Das man dies auch deutlich differenzierter sehen kann, beweist Gerhard Naegele vom Forschungsgesellschaft für Gerontologie:

„Es gibt immer mehr reiche, gutsituierte Alte, aber es wird in Zukunft auch mehr ökonomisch schlechter gestellte Alte geben.“ (Quelle).

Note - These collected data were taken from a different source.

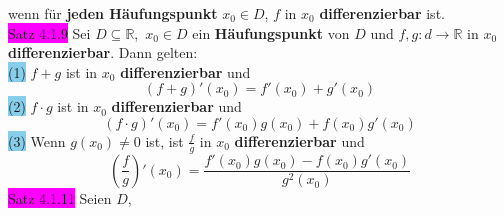 \documentclass[landscape, 10pt]{article}
\newcommand{\R}{\mathbb{R}}
\begin{document}
\begin{multicols}{3}
                     wenn für \textbf{jeden Häufungspunkt} 
                     \textcolor{NavyBlue}{$x_0\in D$},
                     \textcolor{NavyBlue}{$f$} in 
                     \textcolor{NavyBlue}{$x_0$} 
                     \textbf{differenzierbar} ist.\\
              \colorbox{magenta}{Satz 4.1.9} 
                     Sei \textcolor{NavyBlue}{$D\subseteq\R$},\,
                     \textcolor{NavyBlue}{$x_0\in D$} 
                     ein \textbf{Häufungspunkt} von 
                     \textcolor{NavyBlue}{$D$} 
                     und \textcolor{NavyBlue}{
                     $f,g:d\longrightarrow\R$} in 
                     \textcolor{NavyBlue}{$x_0$} 
                     \textbf{differenzierbar}. 
                     Dann gelten:\\
                     \colorbox{SkyBlue}{(1)} 
                            \textcolor{NavyBlue}{$f+g$}
                            ist in \textcolor{NavyBlue}{$x_0$} 
                            \textbf{differenzierbar} und 
                            \begin{equation*}
                                   (f+g)'(x_0)=f'(x_0)+g'(x_0)
                            \end{equation*}
                     \colorbox{SkyBlue}{(2)} 
                            \textcolor{NavyBlue}{$f\cdot g$} 
                            ist in \textcolor{NavyBlue}{$x_0$} 
                            \textbf{differenzierbar} und 
                            \begin{equation*}
                                   (f\cdot g)'(x_0)
                                   =f'(x_0)g(x_0)+f(x_0)g'(x_0)
                            \end{equation*}
                     \colorbox{SkyBlue}{(3)} Wenn 
                            \textcolor{NavyBlue}{
                            $g(x_0)\neq0$} ist, ist 
                            \textcolor{NavyBlue}{
                            $\frac{f}{g}$} in 
                            \textcolor{NavyBlue}{$x_0$} 
                            \textbf{differenzierbar} und 
                            \begin{equation*}
                                   (\frac{f}{g})'(x_0)
                                   =\frac{f'(x_0)g(x_0)
                                   -f(x_0)g'(x_0)}{g^2(x_0)}
                            \end{equation*}
              \colorbox{magenta}{Satz 4.1.11}
                     Seien \textcolor{NavyBlue}{$D$},

\end{multicols}
\end{document}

Da Senioren unter Umständen nicht so mobil sind wie jüngere Menschen, bietet das Internet viele Vorteile. Neben dem Online-Shopping sind es auch andere Dienste, wie E-Banking oder der Austausch mit anderen Menschen, der durch das Internet erleichtert wird. (Die Frage der Bedeutung realer sozialer Kontakte möchte ich hier mal ausklammern, mit dem Hinweis darauf aber auch deren Bedeutung betonen.) Die Frage der „Vorteile“ der Nutzung wird aber zunehmend überlagert durch die „Nachteile“ der Nicht-Nutzung, von denen gerade auch Senioren betroffen sind, da sie die Bevölkerungsgruppe sind, die am wenigsten im Netz sind. Diese Nachteile fangen bei preisgünstigen Online-Shopping an und hören beim Nicht-Zugang zu Informationen auf.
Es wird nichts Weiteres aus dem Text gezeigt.